# My Alpine is done...who will be next?!



## ISmellLikeGoats (Oct 4, 2017)

I got an Alpine doe a couple of months ago, was told she was running out with a buck. Ok, she had a slight udder, but you can tell she's had many kids (and she's older, probably 6-8). So I watched her for a month, didn't see any more change in her udder and put her out with all my other does that aren't due for a few more months.
Well, she's back in the barn for the last 2 weeks because her udder filled out a lot more. I seriously can't tell if she's pregnant or just filling out an udder for the heck of it, there's definitely colostrum looking milk when I milked her a tiny bit. She has zero discharge though.
I'm going to try to feel for ligaments today, she is gentle but doesn't like me poking around for ligaments and moves off and I need 2 more hands to hold her lol. 

I think she's doe coding me. I'm out of space in the barn stalls so it's getting pretty crowded in there. Our weather has been sucky so I have babies in the barn with a surrogate momma (lambs and a new Nubian baby I got yesterday) and now the Alpine - I have like 2 stalls in there and no more room...plus I have another doe due this month as well but she's not looking close yet. 
Maybe it's time to start unloading crap out of my barn and stop using it for storage, lol.


----------



## ksalvagno (Oct 6, 2009)

Good luck! Always hard when you don't have an actual due date.


----------



## ISmellLikeGoats (Oct 4, 2017)

Yeah that kills me, I'm glad that after this month, I know when everyone is due because I bunched them all together. I might have a crazy week or two, but it won't be waiting a whole month wondering.


----------



## ISmellLikeGoats (Oct 4, 2017)

Please excuse how lean she is, I've had her for a month and a half.

But look at that udder, I mean it's doubled in size in a month, she's gotta be close? lol

I got photobombed by Ruby the Boer doe, that would be her face on the left.


----------



## groovyoldlady (Jul 21, 2011)

How does the udder feel? Is it really firm? If it is, then she's close. If it's still soft and squishy then she has some filling to do..

Btw, been there, done that with the uncertain due dates. It's totally why I dye my hair now.


----------



## ISmellLikeGoats (Oct 4, 2017)

No it's still soft, I keep hoping to see some discharge or something to give me a sign of impending...something!


----------



## Suzanne_Tyler (Jul 19, 2014)

Happy kidding


----------



## ISmellLikeGoats (Oct 4, 2017)

Eventually! I feel for ligaments, ones there, one isn't...then both. She's playing games  I thought her udder looked big a month ago, but I now realize that's nothing.

Meanwhile, my Nubian doe isn't bagged up at all and I know she's due this month sometime...must be later in the month. Groovy, you're right, I'm going to need a box of Revlon before this month is over.


----------



## ISmellLikeGoats (Oct 4, 2017)

Still nothing but a bigger udder on my Alpine...

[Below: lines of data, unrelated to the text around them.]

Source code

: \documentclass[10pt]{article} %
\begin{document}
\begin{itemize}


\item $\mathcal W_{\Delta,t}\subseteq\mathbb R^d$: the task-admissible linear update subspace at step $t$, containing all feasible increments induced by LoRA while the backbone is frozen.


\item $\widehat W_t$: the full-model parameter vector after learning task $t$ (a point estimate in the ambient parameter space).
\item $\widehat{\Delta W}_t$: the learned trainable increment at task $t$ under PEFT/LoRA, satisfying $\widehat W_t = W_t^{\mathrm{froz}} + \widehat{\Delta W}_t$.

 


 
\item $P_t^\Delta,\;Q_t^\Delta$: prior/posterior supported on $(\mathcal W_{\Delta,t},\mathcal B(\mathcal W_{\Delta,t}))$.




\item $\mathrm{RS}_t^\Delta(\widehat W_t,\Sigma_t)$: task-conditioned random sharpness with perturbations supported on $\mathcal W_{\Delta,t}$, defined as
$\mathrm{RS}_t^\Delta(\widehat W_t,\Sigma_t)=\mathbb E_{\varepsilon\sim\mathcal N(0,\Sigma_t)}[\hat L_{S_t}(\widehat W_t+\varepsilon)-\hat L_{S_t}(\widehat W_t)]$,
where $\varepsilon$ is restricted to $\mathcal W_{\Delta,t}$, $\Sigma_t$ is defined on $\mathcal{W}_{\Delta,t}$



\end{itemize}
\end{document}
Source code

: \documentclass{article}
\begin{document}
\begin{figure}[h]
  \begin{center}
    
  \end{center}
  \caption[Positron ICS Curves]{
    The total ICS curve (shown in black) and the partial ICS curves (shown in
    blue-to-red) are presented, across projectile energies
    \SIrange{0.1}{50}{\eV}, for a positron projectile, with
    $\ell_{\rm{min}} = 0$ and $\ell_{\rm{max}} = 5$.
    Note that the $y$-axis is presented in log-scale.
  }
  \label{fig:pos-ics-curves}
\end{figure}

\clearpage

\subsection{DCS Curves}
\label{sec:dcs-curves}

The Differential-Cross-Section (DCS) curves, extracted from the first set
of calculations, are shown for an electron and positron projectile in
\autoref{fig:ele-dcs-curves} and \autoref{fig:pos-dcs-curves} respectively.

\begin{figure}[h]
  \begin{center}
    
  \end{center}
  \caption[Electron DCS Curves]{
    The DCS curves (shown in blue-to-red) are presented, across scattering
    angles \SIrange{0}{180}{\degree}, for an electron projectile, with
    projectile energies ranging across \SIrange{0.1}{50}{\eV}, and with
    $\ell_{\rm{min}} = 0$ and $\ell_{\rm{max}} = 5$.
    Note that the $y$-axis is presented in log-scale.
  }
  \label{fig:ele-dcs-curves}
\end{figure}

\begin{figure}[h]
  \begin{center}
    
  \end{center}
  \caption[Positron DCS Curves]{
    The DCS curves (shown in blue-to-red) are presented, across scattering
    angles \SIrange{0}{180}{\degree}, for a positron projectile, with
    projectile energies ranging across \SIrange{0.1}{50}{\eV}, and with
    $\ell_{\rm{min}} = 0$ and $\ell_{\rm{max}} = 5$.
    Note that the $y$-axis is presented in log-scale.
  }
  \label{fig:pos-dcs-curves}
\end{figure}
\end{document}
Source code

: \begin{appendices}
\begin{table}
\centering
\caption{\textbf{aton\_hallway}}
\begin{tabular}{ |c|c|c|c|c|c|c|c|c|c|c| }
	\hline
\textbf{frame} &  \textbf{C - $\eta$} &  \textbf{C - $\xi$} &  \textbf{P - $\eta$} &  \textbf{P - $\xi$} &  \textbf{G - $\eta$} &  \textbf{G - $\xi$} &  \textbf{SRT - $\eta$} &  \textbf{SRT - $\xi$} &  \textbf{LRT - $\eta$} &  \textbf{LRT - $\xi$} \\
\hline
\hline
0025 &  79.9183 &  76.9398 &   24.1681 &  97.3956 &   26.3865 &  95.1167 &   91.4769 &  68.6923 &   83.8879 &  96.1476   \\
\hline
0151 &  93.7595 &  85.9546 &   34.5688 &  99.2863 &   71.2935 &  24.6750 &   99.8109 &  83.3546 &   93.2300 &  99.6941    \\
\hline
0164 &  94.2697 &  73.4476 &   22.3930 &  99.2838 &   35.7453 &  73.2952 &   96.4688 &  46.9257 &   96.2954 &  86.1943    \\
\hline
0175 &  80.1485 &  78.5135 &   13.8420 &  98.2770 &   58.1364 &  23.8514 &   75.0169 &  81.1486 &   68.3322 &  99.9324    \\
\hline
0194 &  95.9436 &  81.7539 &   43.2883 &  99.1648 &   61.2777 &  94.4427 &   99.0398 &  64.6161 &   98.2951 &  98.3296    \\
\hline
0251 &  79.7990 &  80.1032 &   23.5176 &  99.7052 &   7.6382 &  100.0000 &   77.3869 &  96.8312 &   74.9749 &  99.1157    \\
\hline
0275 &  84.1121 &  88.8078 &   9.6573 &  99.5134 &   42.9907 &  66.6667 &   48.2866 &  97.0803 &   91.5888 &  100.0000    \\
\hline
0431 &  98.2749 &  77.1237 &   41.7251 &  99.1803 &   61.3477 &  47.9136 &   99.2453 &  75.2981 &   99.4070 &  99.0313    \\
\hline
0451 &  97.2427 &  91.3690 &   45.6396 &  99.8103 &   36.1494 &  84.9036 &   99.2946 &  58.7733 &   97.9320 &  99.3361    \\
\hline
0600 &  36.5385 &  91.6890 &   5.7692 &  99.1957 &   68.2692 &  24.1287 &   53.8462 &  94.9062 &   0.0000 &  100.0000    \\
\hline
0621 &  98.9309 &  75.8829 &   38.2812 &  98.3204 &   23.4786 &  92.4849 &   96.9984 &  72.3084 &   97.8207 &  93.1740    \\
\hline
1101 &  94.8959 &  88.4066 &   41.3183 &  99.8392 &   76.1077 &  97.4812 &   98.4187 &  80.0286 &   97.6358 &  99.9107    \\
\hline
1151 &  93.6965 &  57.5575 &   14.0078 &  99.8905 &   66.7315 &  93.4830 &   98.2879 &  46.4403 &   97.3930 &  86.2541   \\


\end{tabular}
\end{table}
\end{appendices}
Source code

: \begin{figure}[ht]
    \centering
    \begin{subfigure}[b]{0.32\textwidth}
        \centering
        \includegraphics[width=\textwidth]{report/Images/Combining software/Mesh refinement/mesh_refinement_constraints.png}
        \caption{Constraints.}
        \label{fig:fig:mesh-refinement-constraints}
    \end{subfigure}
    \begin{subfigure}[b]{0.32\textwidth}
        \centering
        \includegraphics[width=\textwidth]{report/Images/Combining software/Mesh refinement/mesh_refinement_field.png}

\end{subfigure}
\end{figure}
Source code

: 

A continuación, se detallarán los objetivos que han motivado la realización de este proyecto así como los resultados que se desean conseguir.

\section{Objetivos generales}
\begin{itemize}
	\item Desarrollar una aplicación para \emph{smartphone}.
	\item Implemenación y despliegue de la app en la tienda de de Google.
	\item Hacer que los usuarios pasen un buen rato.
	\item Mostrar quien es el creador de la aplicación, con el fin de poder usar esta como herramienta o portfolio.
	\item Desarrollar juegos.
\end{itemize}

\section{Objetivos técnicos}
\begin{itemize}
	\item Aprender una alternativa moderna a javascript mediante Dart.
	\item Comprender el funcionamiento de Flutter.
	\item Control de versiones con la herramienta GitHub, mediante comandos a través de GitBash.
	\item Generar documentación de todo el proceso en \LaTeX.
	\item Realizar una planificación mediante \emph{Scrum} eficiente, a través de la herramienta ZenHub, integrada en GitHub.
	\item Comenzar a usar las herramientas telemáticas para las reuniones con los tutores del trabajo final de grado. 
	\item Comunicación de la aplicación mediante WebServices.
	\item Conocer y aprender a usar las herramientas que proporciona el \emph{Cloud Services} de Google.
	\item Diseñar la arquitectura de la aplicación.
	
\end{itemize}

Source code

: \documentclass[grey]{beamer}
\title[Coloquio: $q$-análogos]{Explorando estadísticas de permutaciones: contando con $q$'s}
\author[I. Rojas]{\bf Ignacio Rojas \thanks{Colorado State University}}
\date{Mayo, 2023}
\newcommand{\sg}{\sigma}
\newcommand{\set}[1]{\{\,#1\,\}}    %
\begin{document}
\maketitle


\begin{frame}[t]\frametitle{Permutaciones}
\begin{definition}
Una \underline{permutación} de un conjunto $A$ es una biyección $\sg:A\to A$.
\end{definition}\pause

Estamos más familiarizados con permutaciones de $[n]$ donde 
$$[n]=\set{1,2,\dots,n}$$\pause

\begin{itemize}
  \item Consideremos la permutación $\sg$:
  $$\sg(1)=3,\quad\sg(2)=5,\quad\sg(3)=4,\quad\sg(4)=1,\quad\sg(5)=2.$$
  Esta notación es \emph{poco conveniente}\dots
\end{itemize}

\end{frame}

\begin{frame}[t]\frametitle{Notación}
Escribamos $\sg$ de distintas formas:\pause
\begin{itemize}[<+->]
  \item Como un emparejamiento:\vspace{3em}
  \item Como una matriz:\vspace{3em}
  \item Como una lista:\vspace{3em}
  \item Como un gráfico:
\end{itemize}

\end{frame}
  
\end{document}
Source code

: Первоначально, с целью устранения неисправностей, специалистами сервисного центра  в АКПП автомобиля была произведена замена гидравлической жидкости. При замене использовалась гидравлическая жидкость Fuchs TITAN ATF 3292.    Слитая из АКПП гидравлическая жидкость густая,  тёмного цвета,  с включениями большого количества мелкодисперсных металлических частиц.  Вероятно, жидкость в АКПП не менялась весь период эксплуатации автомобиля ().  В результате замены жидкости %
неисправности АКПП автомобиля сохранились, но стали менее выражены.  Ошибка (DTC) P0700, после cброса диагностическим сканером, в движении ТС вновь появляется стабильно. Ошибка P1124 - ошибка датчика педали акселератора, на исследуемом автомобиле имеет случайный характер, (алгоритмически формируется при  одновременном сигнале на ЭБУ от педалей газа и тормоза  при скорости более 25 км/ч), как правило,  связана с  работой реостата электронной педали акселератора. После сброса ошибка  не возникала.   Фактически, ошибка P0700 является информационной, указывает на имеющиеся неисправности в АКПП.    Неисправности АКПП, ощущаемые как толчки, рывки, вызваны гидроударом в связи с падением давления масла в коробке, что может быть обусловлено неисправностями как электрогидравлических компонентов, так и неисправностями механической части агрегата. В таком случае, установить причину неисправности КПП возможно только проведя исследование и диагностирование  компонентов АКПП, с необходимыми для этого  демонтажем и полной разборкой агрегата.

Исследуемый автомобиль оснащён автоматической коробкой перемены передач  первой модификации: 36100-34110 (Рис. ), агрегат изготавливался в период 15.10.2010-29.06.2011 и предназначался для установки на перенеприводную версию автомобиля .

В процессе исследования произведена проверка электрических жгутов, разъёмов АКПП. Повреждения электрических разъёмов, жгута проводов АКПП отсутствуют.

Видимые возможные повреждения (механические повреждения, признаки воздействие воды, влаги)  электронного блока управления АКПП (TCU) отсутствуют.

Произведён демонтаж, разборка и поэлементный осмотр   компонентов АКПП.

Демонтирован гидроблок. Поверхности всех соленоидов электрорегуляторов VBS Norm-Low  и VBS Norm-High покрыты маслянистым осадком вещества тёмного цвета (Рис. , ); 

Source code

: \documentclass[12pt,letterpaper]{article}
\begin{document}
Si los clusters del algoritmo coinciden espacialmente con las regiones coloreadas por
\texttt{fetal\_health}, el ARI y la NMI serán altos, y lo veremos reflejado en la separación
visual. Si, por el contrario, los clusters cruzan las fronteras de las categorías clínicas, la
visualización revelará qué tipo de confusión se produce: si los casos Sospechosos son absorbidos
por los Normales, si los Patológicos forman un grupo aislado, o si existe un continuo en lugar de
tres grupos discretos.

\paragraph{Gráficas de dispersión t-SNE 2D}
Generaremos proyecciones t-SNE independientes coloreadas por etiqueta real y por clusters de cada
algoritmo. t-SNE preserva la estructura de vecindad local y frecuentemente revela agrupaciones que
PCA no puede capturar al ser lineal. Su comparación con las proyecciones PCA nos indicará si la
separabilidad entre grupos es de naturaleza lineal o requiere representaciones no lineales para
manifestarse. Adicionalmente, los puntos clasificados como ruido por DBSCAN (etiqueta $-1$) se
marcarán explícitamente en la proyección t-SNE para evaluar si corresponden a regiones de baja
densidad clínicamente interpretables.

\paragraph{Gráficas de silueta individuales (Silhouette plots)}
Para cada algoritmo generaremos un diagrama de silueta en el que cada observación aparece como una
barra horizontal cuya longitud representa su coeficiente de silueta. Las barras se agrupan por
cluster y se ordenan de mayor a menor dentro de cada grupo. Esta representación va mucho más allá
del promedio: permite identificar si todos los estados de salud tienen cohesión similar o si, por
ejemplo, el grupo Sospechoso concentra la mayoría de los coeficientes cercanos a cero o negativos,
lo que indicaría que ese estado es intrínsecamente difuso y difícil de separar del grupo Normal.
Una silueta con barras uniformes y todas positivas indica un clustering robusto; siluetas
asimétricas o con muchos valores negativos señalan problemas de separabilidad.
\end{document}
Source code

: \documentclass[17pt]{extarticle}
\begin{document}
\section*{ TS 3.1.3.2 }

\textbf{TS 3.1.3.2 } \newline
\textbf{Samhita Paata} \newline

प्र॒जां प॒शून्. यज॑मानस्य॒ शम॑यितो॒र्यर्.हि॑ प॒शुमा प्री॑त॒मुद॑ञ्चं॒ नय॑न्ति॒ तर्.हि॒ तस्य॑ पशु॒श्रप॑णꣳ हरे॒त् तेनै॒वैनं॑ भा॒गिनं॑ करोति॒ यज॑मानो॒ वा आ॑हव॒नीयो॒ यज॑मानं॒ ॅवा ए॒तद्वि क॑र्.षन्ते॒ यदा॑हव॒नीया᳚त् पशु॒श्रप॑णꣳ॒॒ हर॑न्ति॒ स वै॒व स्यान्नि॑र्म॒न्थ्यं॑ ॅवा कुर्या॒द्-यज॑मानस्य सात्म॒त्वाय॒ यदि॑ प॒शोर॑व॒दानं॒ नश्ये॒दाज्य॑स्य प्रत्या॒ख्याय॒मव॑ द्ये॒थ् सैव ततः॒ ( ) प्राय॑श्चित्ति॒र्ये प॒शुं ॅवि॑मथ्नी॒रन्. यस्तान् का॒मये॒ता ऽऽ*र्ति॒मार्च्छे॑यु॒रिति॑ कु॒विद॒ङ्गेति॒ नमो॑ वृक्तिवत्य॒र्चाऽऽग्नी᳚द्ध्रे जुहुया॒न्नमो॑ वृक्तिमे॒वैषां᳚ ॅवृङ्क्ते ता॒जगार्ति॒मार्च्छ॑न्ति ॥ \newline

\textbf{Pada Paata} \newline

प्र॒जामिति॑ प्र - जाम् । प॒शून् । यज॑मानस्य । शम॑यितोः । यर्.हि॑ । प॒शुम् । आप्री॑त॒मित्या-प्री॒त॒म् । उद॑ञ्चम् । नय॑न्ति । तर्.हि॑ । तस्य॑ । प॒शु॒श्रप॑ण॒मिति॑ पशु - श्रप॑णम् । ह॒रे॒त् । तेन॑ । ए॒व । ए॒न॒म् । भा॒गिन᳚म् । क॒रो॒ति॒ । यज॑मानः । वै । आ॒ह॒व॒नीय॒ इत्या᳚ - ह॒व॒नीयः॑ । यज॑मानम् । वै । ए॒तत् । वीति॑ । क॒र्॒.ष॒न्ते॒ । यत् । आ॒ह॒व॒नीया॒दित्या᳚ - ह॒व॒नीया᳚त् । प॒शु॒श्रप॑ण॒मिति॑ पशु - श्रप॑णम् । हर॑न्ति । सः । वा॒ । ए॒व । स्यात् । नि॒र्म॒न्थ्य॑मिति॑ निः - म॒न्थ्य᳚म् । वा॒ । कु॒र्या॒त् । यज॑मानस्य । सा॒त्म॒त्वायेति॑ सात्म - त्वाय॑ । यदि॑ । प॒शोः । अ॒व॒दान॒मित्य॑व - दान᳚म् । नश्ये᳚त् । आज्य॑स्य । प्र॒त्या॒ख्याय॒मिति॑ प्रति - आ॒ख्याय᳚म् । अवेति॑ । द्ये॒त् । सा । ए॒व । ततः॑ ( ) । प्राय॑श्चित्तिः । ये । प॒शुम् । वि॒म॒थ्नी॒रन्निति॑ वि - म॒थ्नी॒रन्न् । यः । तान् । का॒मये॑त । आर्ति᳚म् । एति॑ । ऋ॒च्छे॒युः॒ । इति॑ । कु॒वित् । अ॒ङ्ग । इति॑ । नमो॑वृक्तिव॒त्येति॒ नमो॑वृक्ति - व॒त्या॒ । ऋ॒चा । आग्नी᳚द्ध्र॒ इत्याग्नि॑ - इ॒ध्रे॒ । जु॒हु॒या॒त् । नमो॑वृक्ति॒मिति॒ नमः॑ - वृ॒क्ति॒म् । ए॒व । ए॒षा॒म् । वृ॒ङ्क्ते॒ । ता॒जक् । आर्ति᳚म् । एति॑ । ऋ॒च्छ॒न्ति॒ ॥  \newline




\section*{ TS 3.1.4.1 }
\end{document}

However, we had a nasty cold front in, even got snow (73 that day, 20 something that night), and my Nubian doe kidded instead! She had triplets, 2 does and a buck. The buckling got chilled, I thought he was dead but he moved when I picked him up so we went and "reheated" him in the house and gave him some JumpStart, then pulled a weaker sister in to warm up as well.
All 3 doing well now and back out with momma with a heat lamp.
Buckling is the spotted one. I'm glad they're all doing well but really wish the spotted one had been a doe.
Father is 3/4 Boer, 1/4 Kiko.

























Momma


----------



## groovyoldlady (Jul 21, 2011)

Hurray for babies! They are adorable...I'm so glad the buckling made it. He's gorgeous!


----------



## toth boer goats (Jul 20, 2008)

How cute, congrats.


----------



## ISmellLikeGoats (Oct 4, 2017)

The tiny little "dun" doe passed in my arms last night. I was supplementing her with a bottle because she was pushed out (milked mom in the bottle, fed baby so no reheated milk), she was fine at feeding time and in bad shape by 9 when I went out to lock everything up. 
Not sure what was going on there, but she was the smallest. 
The other two are doing well. My Alpine still hasn't kidded...crazy doe.


----------



## groovyoldlady (Jul 21, 2011)

Oh no! I'm so sorry you lost her... :-(


----------



## ISmellLikeGoats (Oct 4, 2017)

It is what it is, I was pretty bummed last night but she was beyond helping I guess. 
Here are the other two though, they are nice and spunky. 
Still waiting on the alpine, you can see her laying on her udder in the doeling pics.


----------



## ArborGoats (Jan 24, 2013)

That little boy is loud! I'm sorry he isn't a doe for you.  It is never easy to lose one... 

Fingers tight for your Alpine! Mine is holding out on me as well.


----------



## ISmellLikeGoats (Oct 4, 2017)

I wished he was a doe too, lol. Oh well, his sister is cute, just not crazy colored.

Missy needs to stop holding out so I can see what she has already. She's bred to a FB Boer buck but I won't get a memo for them - oh well. That monster udder is still soft too, no noticeable discharge, though she's always got shavings stuck to her there anyway so hard to tell. I imagine her teats will fill out more before she actually goes.
Crazy, my Nubian barely had an udder and kidded the next day, this one looks like a Holstein and still nothing.


----------



## groovyoldlady (Jul 21, 2011)

C'MON Babies!


----------



## toth boer goats (Jul 20, 2008)

I am so sorry for the loss.


----------



## ISmellLikeGoats (Oct 4, 2017)

Still nothing from the Alpine...but my Boer/Nubian babies are doing good. I'll start separating and milking their momma Saturday after next. I don't think their mother is going to care, she's more than happy to go out in the yard with me to go eat my lawn and leave the babies in the stall anyway.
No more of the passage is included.